Just placing a catch all Exception at the top level is obviously not enough, because all it says is "something went wrong". It doesn't help handling the error at the right place, in the correct manner.

It's a misconception that is all too common in the C++ world because in C++, exceptions are so crippled that they are basically unusable, so people resort to the catch all trick, which is most often less than useless.

If I catch an IOException as well, I can inform him that the file is unreadable instead (but that the formatting was not yet in cause). But if I catch a FileNotFoundException first (which derives from IOException), I can be more helpful by informing him/her that the filename passed to the program is wrong.

How checked exceptions would help you design exception hierarchy?

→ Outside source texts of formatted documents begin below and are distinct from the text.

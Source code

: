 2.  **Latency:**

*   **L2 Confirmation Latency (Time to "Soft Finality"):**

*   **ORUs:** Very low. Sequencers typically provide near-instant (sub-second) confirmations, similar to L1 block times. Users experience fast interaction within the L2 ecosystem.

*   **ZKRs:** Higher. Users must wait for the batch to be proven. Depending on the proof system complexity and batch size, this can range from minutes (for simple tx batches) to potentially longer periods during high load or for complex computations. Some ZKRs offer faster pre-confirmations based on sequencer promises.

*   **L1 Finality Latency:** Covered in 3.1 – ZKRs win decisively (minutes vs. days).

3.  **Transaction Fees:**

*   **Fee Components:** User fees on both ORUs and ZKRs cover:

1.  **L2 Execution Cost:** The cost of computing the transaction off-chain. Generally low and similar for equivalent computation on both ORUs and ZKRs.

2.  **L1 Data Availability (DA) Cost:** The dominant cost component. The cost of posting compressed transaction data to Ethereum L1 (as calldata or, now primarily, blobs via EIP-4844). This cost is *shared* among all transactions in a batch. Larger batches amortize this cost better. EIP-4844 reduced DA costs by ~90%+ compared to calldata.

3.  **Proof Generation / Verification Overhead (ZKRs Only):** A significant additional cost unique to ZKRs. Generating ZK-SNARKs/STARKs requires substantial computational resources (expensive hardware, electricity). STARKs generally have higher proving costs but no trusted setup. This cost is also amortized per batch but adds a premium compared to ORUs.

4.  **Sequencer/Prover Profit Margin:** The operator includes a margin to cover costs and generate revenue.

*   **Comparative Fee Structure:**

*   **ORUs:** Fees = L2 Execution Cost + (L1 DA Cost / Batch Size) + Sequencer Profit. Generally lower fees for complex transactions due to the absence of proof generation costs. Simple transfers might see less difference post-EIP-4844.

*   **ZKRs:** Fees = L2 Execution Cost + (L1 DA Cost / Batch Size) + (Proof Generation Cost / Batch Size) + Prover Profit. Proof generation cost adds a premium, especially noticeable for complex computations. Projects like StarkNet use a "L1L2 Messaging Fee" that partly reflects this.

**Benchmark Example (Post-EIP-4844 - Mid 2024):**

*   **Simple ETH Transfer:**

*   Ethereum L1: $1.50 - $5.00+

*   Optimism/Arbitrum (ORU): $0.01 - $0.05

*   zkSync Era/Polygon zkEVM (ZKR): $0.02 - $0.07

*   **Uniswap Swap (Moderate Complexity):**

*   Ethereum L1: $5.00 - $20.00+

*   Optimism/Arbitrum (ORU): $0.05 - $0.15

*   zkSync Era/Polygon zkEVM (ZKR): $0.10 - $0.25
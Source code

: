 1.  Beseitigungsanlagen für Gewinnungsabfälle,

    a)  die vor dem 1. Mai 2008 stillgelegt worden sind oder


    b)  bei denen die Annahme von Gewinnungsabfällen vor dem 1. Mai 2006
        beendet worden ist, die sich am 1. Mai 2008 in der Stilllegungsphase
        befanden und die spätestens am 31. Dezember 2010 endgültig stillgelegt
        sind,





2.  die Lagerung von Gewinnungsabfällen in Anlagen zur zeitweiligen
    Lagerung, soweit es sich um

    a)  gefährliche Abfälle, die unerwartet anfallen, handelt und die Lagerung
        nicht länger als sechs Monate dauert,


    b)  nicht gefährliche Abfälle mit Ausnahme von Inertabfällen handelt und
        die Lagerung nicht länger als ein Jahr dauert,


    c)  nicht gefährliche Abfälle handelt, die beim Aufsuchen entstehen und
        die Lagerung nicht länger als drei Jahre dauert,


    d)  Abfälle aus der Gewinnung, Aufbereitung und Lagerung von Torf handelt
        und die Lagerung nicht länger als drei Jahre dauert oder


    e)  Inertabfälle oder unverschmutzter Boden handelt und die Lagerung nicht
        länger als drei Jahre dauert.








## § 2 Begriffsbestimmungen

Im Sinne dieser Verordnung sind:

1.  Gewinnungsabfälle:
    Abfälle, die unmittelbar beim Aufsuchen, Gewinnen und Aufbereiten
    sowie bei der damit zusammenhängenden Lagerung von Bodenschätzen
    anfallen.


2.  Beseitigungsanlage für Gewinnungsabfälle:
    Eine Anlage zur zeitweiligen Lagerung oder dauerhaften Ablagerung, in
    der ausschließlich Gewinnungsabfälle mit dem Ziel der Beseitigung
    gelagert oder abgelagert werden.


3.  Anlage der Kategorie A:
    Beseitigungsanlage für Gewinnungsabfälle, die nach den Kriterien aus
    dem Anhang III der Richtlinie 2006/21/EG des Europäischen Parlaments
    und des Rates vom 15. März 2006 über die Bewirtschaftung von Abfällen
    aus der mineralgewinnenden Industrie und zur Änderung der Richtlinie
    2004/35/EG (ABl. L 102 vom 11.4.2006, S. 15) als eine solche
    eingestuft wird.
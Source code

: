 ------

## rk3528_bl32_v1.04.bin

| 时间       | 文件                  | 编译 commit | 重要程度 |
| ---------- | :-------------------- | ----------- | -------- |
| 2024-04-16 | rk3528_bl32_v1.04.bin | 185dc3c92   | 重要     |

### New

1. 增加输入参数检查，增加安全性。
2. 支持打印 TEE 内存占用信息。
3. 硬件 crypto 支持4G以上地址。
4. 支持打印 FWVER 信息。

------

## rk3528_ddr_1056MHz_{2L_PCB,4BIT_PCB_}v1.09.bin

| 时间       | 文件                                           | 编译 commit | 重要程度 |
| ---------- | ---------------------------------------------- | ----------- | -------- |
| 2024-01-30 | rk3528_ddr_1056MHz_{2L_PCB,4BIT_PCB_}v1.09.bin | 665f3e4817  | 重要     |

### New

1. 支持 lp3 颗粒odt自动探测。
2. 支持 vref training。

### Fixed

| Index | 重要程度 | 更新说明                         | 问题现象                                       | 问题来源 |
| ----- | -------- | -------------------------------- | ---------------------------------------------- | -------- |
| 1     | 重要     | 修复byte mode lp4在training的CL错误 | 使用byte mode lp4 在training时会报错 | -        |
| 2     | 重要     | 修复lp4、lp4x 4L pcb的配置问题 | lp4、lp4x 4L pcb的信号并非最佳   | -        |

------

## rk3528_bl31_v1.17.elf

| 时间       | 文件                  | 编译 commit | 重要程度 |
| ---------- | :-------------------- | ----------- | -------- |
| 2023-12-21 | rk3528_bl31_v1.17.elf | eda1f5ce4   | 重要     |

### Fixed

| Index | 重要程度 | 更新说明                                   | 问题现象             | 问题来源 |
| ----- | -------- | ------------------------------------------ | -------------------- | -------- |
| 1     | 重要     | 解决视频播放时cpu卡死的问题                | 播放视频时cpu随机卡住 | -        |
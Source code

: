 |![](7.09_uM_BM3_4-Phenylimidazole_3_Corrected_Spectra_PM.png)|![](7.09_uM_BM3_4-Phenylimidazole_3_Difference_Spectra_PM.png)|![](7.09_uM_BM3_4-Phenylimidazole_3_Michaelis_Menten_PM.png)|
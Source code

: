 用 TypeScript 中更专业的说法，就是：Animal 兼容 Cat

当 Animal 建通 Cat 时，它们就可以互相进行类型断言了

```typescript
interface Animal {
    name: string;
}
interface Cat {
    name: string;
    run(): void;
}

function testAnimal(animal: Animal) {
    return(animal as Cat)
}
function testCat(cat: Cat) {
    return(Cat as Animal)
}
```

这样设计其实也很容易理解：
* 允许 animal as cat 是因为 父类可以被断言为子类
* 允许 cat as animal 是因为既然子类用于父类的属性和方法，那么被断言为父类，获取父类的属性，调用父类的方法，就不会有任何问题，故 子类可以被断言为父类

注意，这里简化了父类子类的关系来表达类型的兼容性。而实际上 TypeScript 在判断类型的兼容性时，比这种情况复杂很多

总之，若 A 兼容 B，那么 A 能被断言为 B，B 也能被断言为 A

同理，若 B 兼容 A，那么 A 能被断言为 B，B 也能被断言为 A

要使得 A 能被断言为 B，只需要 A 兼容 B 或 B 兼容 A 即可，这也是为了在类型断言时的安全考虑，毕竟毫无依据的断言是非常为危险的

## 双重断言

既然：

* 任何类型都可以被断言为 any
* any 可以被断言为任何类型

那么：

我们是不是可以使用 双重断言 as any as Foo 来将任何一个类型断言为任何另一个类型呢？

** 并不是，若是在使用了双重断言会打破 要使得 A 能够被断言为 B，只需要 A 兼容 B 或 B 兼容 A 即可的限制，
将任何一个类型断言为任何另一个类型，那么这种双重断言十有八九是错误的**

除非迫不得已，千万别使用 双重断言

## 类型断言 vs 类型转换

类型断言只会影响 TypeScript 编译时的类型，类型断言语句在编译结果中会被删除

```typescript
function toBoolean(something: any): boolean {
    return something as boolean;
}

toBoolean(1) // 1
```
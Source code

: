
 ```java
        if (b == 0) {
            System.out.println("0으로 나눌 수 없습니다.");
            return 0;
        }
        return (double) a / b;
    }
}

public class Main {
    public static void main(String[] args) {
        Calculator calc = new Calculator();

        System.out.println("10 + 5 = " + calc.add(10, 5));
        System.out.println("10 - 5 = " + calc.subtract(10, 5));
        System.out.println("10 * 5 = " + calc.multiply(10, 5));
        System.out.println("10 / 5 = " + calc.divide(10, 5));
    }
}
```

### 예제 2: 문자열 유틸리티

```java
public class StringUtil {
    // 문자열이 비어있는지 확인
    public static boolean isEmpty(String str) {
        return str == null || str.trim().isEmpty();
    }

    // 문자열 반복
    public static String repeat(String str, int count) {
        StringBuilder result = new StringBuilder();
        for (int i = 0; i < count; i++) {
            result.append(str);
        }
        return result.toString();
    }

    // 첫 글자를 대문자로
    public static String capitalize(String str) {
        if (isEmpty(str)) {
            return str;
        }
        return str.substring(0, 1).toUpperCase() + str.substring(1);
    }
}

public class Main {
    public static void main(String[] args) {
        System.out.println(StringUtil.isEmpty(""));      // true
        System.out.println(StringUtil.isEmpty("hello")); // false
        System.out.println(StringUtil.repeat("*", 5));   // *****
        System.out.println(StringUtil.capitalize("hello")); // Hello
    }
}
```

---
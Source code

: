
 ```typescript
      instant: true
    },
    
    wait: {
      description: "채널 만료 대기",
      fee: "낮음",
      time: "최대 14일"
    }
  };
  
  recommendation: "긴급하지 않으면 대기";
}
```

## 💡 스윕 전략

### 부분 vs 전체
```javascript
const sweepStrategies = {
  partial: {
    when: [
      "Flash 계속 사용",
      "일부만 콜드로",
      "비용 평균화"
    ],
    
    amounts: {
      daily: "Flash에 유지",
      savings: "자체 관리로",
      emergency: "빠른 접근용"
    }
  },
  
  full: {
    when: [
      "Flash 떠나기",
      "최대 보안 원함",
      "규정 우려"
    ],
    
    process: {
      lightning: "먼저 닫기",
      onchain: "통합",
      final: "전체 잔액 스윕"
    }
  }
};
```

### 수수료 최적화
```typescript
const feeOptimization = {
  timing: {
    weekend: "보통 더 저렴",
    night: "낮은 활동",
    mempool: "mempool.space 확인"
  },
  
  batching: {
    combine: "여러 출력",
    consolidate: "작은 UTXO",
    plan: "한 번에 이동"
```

What's your point?

The exception hierarchy helps choosing the right level of "graininess" in error handling depending on how you want the user to handle errors. You may want to help him establish a diagnosis, in which case you will throw the most discriminating exceptions, or you may just want to inform him that something went wrong, in which case you will rather throw a root exception class. This is very similar to the choice you make when writing logs and choose their log level. Because checked exceptions force you to catch them, you can catch exceptions high in the hierarchy in order to avoid catching every single leaf, which is the case if you are not interested in handling all these different cases.